After having been in business for just a month, China's first privately-owned carrier Okay Airways has been forced to recognize that local regulations do not allow a truly low-cost carrier.
Passengers are having a hard time to spot the difference between the private airline, launched with much fanfare last month, and its much larger rivals in the state-owned sector, the China Business Weekly said.
The ticket price is essentially the same they would have to pay for flying with the industry's big players, and cabin services -- right down to the inflight meals -- are virtually identical, according to the paper.
"There are many insurmountable obstacles to operating low-cost flights in the current environment," Okay Airways president Liu Jieyin said.
Okay Airways, which received the final go-ahead from the civil aviation authorities early this year, expects to run air cargo and express services, passenger charter services and ground distribution.
At the moment, the airline company has been given approval to fly on six domestic routes, with a leased Boeing 737-900 jet, according to the paper.

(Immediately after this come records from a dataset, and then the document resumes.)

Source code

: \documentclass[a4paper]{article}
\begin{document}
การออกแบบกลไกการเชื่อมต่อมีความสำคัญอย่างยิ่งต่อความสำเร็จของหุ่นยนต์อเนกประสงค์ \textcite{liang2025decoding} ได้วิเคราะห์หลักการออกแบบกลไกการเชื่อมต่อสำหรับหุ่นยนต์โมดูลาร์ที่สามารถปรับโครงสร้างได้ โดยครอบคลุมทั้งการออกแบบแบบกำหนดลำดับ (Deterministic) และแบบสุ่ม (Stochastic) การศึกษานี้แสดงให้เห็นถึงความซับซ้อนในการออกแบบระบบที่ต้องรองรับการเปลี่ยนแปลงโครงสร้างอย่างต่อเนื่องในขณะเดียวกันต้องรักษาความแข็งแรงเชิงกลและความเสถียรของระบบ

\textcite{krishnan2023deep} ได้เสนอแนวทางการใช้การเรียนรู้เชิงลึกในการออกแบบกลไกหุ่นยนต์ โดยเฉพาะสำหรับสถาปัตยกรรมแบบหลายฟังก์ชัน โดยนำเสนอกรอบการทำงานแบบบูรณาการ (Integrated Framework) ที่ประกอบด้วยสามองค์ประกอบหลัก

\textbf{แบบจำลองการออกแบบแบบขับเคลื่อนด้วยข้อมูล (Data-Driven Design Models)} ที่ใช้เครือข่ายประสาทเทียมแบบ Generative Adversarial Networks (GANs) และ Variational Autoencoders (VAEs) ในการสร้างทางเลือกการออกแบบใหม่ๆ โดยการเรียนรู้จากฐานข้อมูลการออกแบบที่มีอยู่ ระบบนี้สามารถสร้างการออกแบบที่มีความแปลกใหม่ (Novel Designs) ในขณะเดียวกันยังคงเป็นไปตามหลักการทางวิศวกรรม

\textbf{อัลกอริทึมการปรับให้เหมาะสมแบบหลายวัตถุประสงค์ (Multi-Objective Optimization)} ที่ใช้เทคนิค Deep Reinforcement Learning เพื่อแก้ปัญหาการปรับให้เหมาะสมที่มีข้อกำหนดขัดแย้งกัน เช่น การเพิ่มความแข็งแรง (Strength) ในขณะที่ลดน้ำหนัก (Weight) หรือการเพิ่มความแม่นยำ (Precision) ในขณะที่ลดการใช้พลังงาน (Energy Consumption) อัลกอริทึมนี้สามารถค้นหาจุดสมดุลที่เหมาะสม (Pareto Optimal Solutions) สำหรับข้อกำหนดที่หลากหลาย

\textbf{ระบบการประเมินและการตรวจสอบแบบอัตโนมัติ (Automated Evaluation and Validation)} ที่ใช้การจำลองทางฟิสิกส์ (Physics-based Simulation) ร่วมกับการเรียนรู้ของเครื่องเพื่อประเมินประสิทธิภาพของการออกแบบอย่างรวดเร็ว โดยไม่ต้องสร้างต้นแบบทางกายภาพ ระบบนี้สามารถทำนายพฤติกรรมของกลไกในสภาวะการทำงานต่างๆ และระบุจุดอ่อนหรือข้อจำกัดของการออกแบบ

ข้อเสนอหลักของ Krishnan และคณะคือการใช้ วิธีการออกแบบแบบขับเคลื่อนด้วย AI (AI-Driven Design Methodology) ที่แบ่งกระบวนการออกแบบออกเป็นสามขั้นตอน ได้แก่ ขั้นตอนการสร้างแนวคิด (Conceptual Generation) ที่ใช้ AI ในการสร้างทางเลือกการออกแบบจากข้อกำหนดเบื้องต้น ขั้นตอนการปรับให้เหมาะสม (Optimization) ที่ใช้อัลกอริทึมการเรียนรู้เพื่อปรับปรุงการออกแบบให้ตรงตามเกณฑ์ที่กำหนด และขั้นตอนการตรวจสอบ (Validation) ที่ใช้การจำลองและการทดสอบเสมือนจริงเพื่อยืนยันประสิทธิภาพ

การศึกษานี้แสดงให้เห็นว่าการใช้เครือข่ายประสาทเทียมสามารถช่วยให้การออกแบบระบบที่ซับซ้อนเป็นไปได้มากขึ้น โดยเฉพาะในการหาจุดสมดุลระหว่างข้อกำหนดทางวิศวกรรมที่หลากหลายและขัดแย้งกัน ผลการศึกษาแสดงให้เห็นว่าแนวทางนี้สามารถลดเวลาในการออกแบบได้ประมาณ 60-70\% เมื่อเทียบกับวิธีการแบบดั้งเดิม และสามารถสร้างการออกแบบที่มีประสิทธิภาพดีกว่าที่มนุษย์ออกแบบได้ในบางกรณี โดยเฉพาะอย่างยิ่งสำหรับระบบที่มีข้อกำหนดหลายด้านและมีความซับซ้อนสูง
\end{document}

While it is headquartered in nearby Beijing with a registered capital of 300 million yuan (US$36 million), it operates out of Binhai International Airport near the port city of Tianjin.
This is in order to reduce costs, as the fledgling airline hopes to take advantage of lower landing fees, the paper said.
But no amount of creative cost cutting may be sufficient to make the company's services cheaper than those of its larger competitors.
"There is a long way to go before a budget carrier takes shape in China," Liu told the paper. "It may emerge within three or five years."
Landing fees, import tariffs and fuel costs are fixed, meaning private companies have no control over about 80 percent of their total operating costs, the paper reported.
While these conditions are the same for everyone, private carriers are nevertheless at a disadvantage, because they face more difficulties obtaining capital from the banks, the paper said.
Three other private carriers are waiting in the wings to begin operations -- United Eagle Airlines in the southwestern city of Chengdu, Spring International Airlines in the eastern city of Shanghai and Huaxia Airlines in China's west.